Hospital first in Connecticut to use new catheter for peripheral artery disease

The L+M Hospital Cath Lab team
The L+M Hospital Cath Lab team was first in the state to use a new catheter that advances care for patients with peripheral artery disease.

A new type of catheter used for the first time in Connecticut during a recent case at L+M Hospital is providing doctors with an innovative way to help patients with severe blockages in their leg arteries.

The catheter uses a technology called intravascular lithotripsy to crack hardened plaques within arteries, which are common for people with peripheral artery disease. By creating microfractures in the plaques, the technology makes the impacted artery more flexible, enabling doctors to use balloons or stents that otherwise would not fit into the narrowed vessel.

Lithotripsy technology has long been used to break up kidney stones, but using lithotripsy at the end of a catheter is new.
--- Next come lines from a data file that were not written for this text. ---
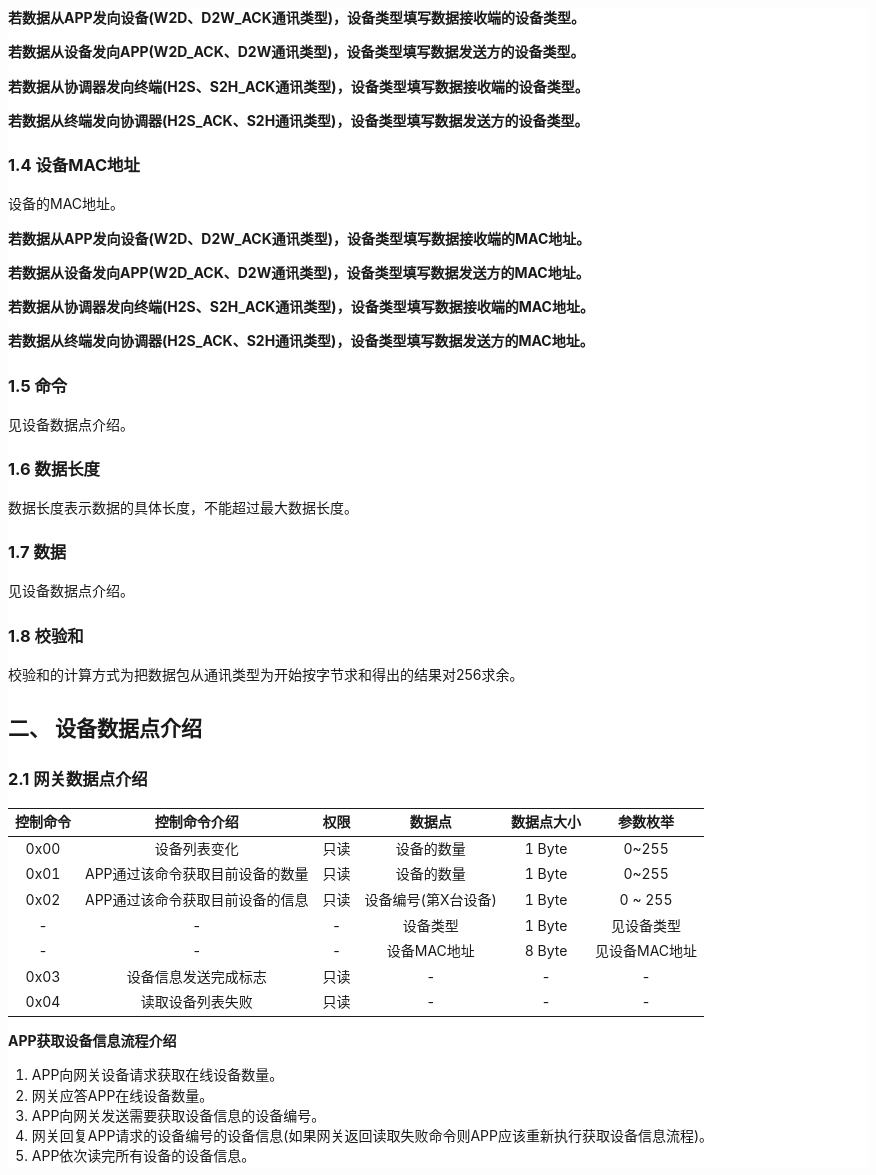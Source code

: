 **若数据从APP发向设备(W2D、D2W_ACK通讯类型)，设备类型填写数据接收端的设备类型。**

**若数据从设备发向APP(W2D_ACK、D2W通讯类型)，设备类型填写数据发送方的设备类型。**

**若数据从协调器发向终端(H2S、S2H_ACK通讯类型)，设备类型填写数据接收端的设备类型。**

**若数据从终端发向协调器(H2S_ACK、S2H通讯类型)，设备类型填写数据发送方的设备类型。**

### 1.4 设备MAC地址
设备的MAC地址。

**若数据从APP发向设备(W2D、D2W_ACK通讯类型)，设备类型填写数据接收端的MAC地址。**

**若数据从设备发向APP(W2D_ACK、D2W通讯类型)，设备类型填写数据发送方的MAC地址。**

**若数据从协调器发向终端(H2S、S2H_ACK通讯类型)，设备类型填写数据接收端的MAC地址。**

**若数据从终端发向协调器(H2S_ACK、S2H通讯类型)，设备类型填写数据发送方的MAC地址。**

### 1.5 命令
见设备数据点介绍。

### 1.6 数据长度
数据长度表示数据的具体长度，不能超过最大数据长度。

### 1.7 数据
见设备数据点介绍。

### 1.8 校验和
校验和的计算方式为把数据包从通讯类型为开始按字节求和得出的结果对256求余。

## 二、 设备数据点介绍
### 2.1 网关数据点介绍
|控制命令|控制命令介绍|权限|数据点|数据点大小|参数枚举|
|:-:|:-:|:-:|:-:|:-:|:-:|
|0x00|设备列表变化|只读|设备的数量|1 Byte|0~255|
|0x01|APP通过该命令获取目前设备的数量|只读|设备的数量|1 Byte|0~255|
|0x02|APP通过该命令获取目前设备的信息|只读|设备编号(第X台设备)|1 Byte|0 ~ 255|
|-|-|-|设备类型|1 Byte|见设备类型|
|-|-|-|设备MAC地址|8 Byte|见设备MAC地址|
|0x03|设备信息发送完成标志|只读|-|-|-|
|0x04|读取设备列表失败|只读|-|-|-|

**APP获取设备信息流程介绍**
1. APP向网关设备请求获取在线设备数量。
2. 网关应答APP在线设备数量。
3. APP向网关发送需要获取设备信息的设备编号。
4. 网关回复APP请求的设备编号的设备信息(如果网关返回读取失败命令则APP应该重新执行获取设备信息流程)。
5. APP依次读完所有设备的设备信息。
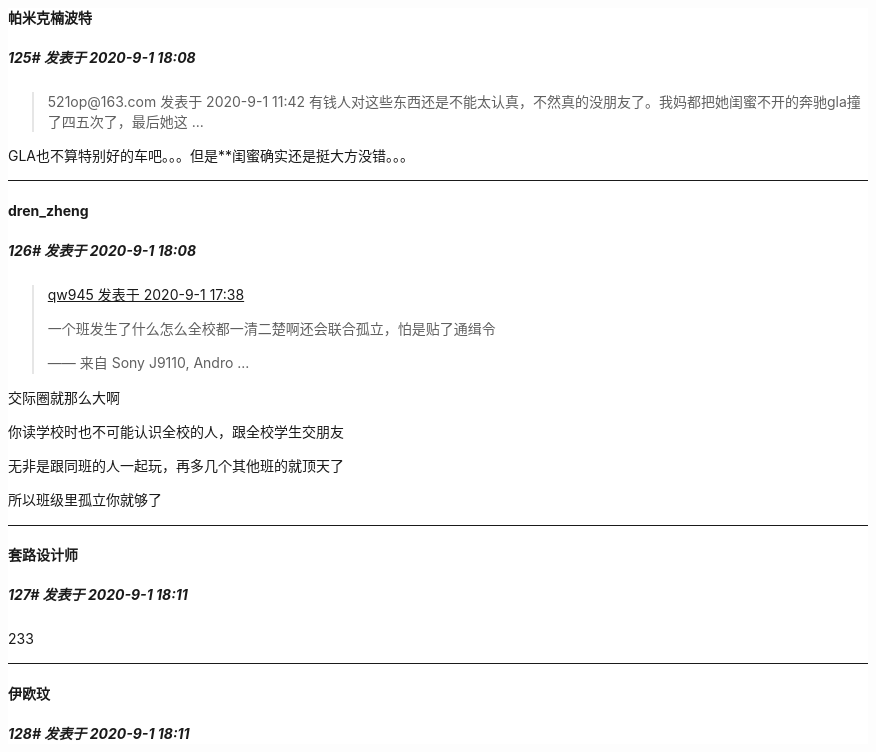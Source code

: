 ####  帕米克楠波特  
##### 125#       发表于 2020-9-1 18:08



<blockquote>521op@163.com 发表于 2020-9-1 11:42
有钱人对这些东西还是不能太认真，不然真的没朋友了。我妈都把她闺蜜不开的奔驰gla撞了四五次了，最后她这 ...</blockquote>
GLA也不算特别好的车吧。。。但是**闺蜜确实还是挺大方没错。。。







-----

####  dren_zheng  
##### 126#       发表于 2020-9-1 18:08



<blockquote><a href="httphttps://bbs.saraba1st.com/2b/forum.php?mod=redirect&amp;goto=findpost&amp;pid=48612559&amp;ptid=1957598" target="_blank">qw945 发表于 2020-9-1 17:38</a>

一个班发生了什么怎么全校都一清二楚啊还会联合孤立，怕是贴了通缉令


—— 来自 Sony J9110, Andro ...</blockquote>
交际圈就那么大啊

你读学校时也不可能认识全校的人，跟全校学生交朋友

无非是跟同班的人一起玩，再多几个其他班的就顶天了

所以班级里孤立你就够了







-----

####  套路设计师  
##### 127#       发表于 2020-9-1 18:11




233







-----

####  伊欧玟  
##### 128#       发表于 2020-9-1 18:11



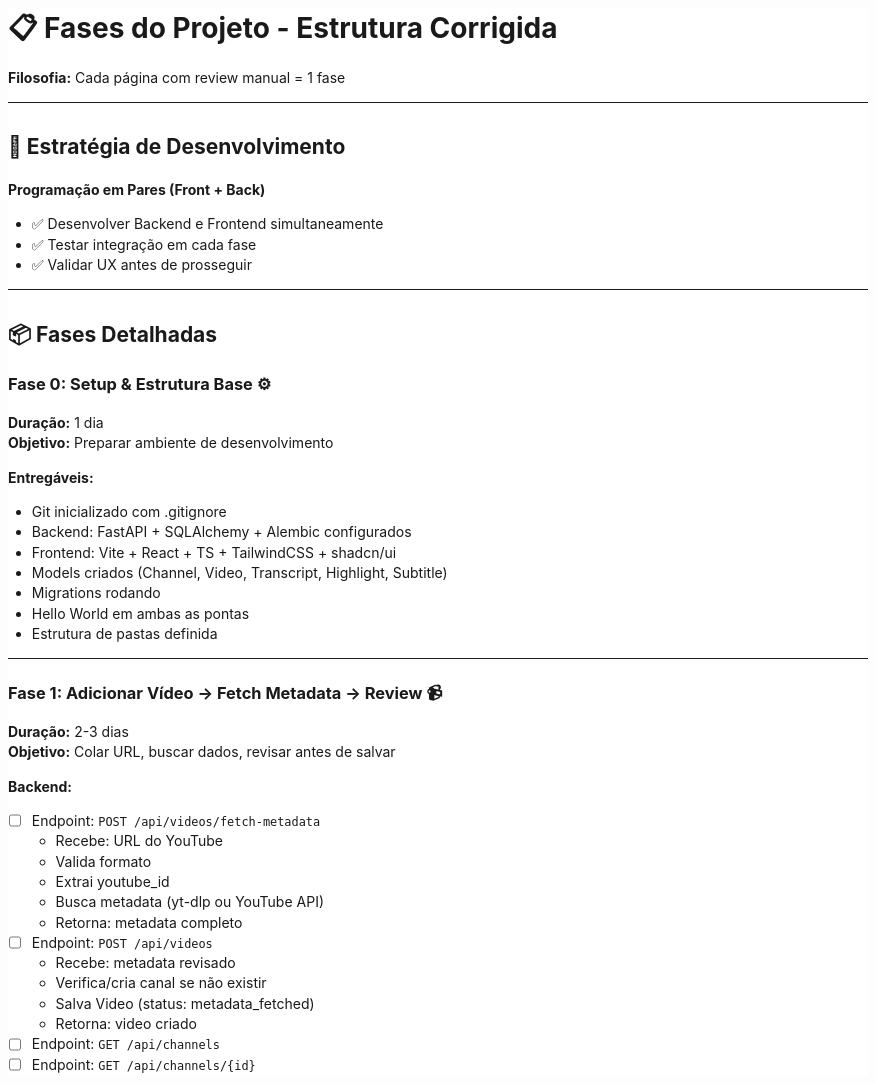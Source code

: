 # 📋 Fases do Projeto - Estrutura Corrigida

**Filosofia:** Cada página com review manual = 1 fase

---

## 🎯 Estratégia de Desenvolvimento

**Programação em Pares (Front + Back)**
- ✅ Desenvolver Backend e Frontend simultaneamente
- ✅ Testar integração em cada fase
- ✅ Validar UX antes de prosseguir

---

## 📦 Fases Detalhadas

### **Fase 0: Setup & Estrutura Base** ⚙️
**Duração:** 1 dia  
**Objetivo:** Preparar ambiente de desenvolvimento

**Entregáveis:**
- Git inicializado com .gitignore
- Backend: FastAPI + SQLAlchemy + Alembic configurados
- Frontend: Vite + React + TS + TailwindCSS + shadcn/ui
- Models criados (Channel, Video, Transcript, Highlight, Subtitle)
- Migrations rodando
- Hello World em ambas as pontas
- Estrutura de pastas definida

---

### **Fase 1: Adicionar Vídeo → Fetch Metadata → Review** 📹
**Duração:** 2-3 dias  
**Objetivo:** Colar URL, buscar dados, revisar antes de salvar

**Backend:**
- [ ] Endpoint: `POST /api/videos/fetch-metadata`
  - Recebe: URL do YouTube
  - Valida formato
  - Extrai youtube_id
  - Busca metadata (yt-dlp ou YouTube API)
  - Retorna: metadata completo
- [ ] Endpoint: `POST /api/videos`
  - Recebe: metadata revisado
  - Verifica/cria canal se não existir
  - Salva Video (status: metadata_fetched)
  - Retorna: video criado
- [ ] Endpoint: `GET /api/channels`
- [ ] Endpoint: `GET /api/channels/{id}`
The catheter creates a “vapor bubble” inside the artery that, within a nanosecond, rapidly expands, causing microfractures in hardened plaques without damaging soft tissue or vessel walls. The results mimic the way a cracked eggshell tends to hold together until separated from its membrane.

“This device is an example of how we are continually advancing technology to best serve our patients,” said interventional cardiologist Carlos Mena, MD, medical director of Vascular Medicine, Yale New Haven Hospital, and professor of Medicine, Yale School of Medicine.

Other methods of getting balloons and stents into severely blocked arteries do exist. Catheters with diamond-tip roto blades, for example, can sometimes bore through calcified plaques. That technique, however, can cause tiny pieces of plaque to break loose, potentially lodging in smaller vessels in a patient’s legs. The roto blades do not tend to make the vessel itself more pliable.

If doctors cannot get a balloon into an artery because of calcified plaques, a surgical bypass might be required. With a device like the new catheter, patients can have better outcomes without surgery.

“This new device gives doctors another tool in their arsenal to stay minimally invasive in the treatment of peripheral artery disease,” said Taylor Caputo, a special procedure technologist who worked on the first case.

For members of the L+M Cath Lab team, being first in the state to use the new device was a point of pride.

“This is not something we do all the time – being first – so it was super exciting,” said Kay Ellen Bernardo, a special procedure technologist. “L+M is a small community hospital, but we want people to realize that we are using some really innovative devices that can make a real difference in patients’ procedures, their outcomes and their quality of life.”